I am very curious about how closely Mame embraced Seven Day Adventism. My father talked about how she read the Bible every day, introducing him to its beautiful language and planting seeds of his interest in Christianity, history and literature. Did she adopt their healthy eating practices? Did she go as far as becoming a vegetarian? From my father, uncle and aunt’s appreciate of gardening, I’m guessing she had a garden wherever they lived.
Mame Kaser: Seamstress to the First Lady
One thing that I know for sure is that she was an excellent seamstress–good enough to sew for the President’s wife! The Reverend Brubaker tells a story about Mame’s sister-in-law (the wife of her elder brother). Delia, the sister-in-law, was making a shirt for Mame’s brother when Delia suddenly died of the flu. Mame finished the shirt in time for brother Mons to wear it to his wife’s funeral.
But that was not her only “command performance in sewing. When the family lived in Takoma Park Maryland, my father remembered, First Lady Florence Harding, wife of President Warren Harding [1921-23] , would drive out to Takoma Park to pick up items that Mame and Irene had sewn for her. I wondered how in the world the First Lady came across the meek little lady from Miltown, Ohio. Mame must have had quite a reputation for her handiwork. [Addition, January 2022] And then, I found this story told to me by my father, and forgotten in my memorabilia box.

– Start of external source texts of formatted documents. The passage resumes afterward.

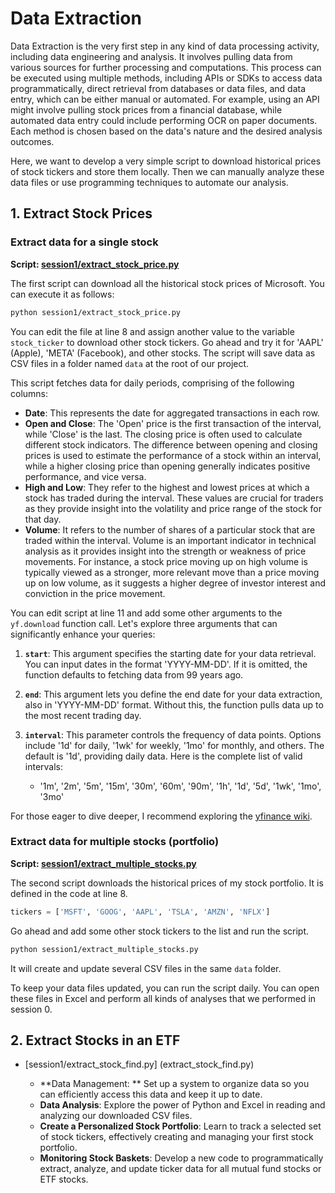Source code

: # Data Extraction
Data Extraction is the very first step in any kind of data processing activity, including data engineering and analysis. It involves pulling data from various sources for further processing and computations. This process can be executed using multiple methods, including APIs or SDKs to access data programmatically, direct retrieval from databases or data files, and data entry, which can be either manual or automated. For example, using an API might involve pulling stock prices from a financial database, while automated data entry could include performing OCR on paper documents. Each method is chosen based on the data's nature and the desired analysis outcomes.

Here, we want to develop a very simple script to download historical prices of stock tickers and store them locally. Then we can manually analyze these data files or use programming techniques to automate our analysis.

## 1. Extract Stock Prices
### Extract data for a single stock
**Script: [session1/extract_stock_price.py](extract_stock_price.py)**

The first script can download all the historical stock prices of Microsoft. You can execute it as follows:
```bash
python session1/extract_stock_price.py
```
You can edit the file at line 8 and assign another value to the variable `stock_ticker` to download other stock tickers. Go ahead and try it for 'AAPL' (Apple), 'META' (Facebook), and other stocks. The script will save data as CSV files in a folder named `data` at the root of our project.

This script fetches data for daily periods, comprising of the following columns:
  - **Date**: This represents the date for aggregated transactions in each row.
  - **Open and Close**: The 'Open' price is the first transaction of the interval, while 'Close' is the last. The closing price is often used to calculate different stock indicators. The difference between opening and closing prices is used to estimate the performance of a stock within an interval, while a higher closing price than opening generally indicates positive performance, and vice versa.
  - **High and Low**: They refer to the highest and lowest prices at which a stock has traded during the interval. These values are crucial for traders as they provide insight into the volatility and price range of the stock for that day.
  - **Volume**: It refers to the number of shares of a particular stock that are traded within the interval. Volume is an important indicator in technical analysis as it provides insight into the strength or weakness of price movements. For instance, a stock price moving up on high volume is typically viewed as a stronger, more relevant move than a price moving up on low volume, as it suggests a higher degree of investor interest and conviction in the price movement.

You can edit script at line 11 and add some other arguments to the `yf.download` function call. Let's explore three arguments that can significantly enhance your queries:

1. **`start`**: This argument specifies the starting date for your data retrieval. You can input dates in the format 'YYYY-MM-DD'. If it is omitted, the function defaults to fetching data from 99 years ago.

2. **`end`**: This argument lets you define the end date for your data extraction, also in 'YYYY-MM-DD' format. Without this, the function pulls data up to the most recent trading day.

3. **`interval`**: This parameter controls the frequency of data points. Options include '1d' for daily, '1wk' for weekly, '1mo' for monthly, and others. The default is '1d', providing daily data. Here is the complete list of valid intervals:
   - '1m', '2m', '5m', '15m', '30m', '60m', '90m', '1h', '1d', '5d', '1wk', '1mo', '3mo'

For those eager to dive deeper, I recommend exploring the [yfinance wiki](https://github.com/ranaroussi/yfinance/wiki).

### Extract data for multiple stocks (portfolio)
**Script: [session1/extract_multiple_stocks.py](extract_multiple_stocks.py)**

The second script downloads the historical prices of my stock portfolio. It is defined in the code at line 8.
```python
tickers = ['MSFT', 'GOOG', 'AAPL', 'TSLA', 'AMZN', 'NFLX']
```
Go ahead and add some other stock tickers to the list and run the script.
```bash
python session1/extract_multiple_stocks.py
```
It will create and update several CSV files in the same `data` folder.

To keep your data files updated, you can run the script daily. You can open these files in Excel and perform all kinds of analyses that we performed in session 0.

## 2. Extract Stocks in an ETF
- [session1/extract_stock_find.py] (extract_stock_find.py)

  * **Data Management: ** Set up a system to organize data so you can efficiently access this data and keep it up to date.
  * **Data Analysis**: Explore the power of Python and Excel in reading and analyzing our downloaded CSV files.
  * **Create a Personalized Stock Portfolio**: Learn to track a selected set of stock tickers, effectively creating and managing your first stock portfolio.
  * **Monitoring Stock Baskets**: Develop a new code to programmatically extract, analyze, and update ticker data for all mutual fund stocks or ETF stocks.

An interview note from a conversation with Paul Kaser some time in the 1990s, tells this story that explains how the Hardings heard of Mrs. Kaser.
When Warren Harding was an Ohio Senator (1914-1920), Mrs. Carolyn Votow, who was a sister of Harding, attended the Seven-Day Adventist Church. This was during the time that the Kasers lived in Maryland. Mrs. Votow learned that Mrs. Kaser (Mame) had canned sour cherries from Ohio and she wanted to buy some for a banquet the Senator was giving and of course Mame provided them. Later, my father remembered, the Harding limousine pulled up to the Kaser house in Takoma Park, Maryland with a box of roses for Mame.
The house they lived in, he said, was on “Flower Street and the main Road, Blair, in Takoma Park close to 14th Street streetcar line.” It was a large lot with two bungalows on it.
As I related in my introduction of Cliff Kaser, Mame took ill and died the fall after my father graduated from high school, in October, 1926. She was almost 57 years old.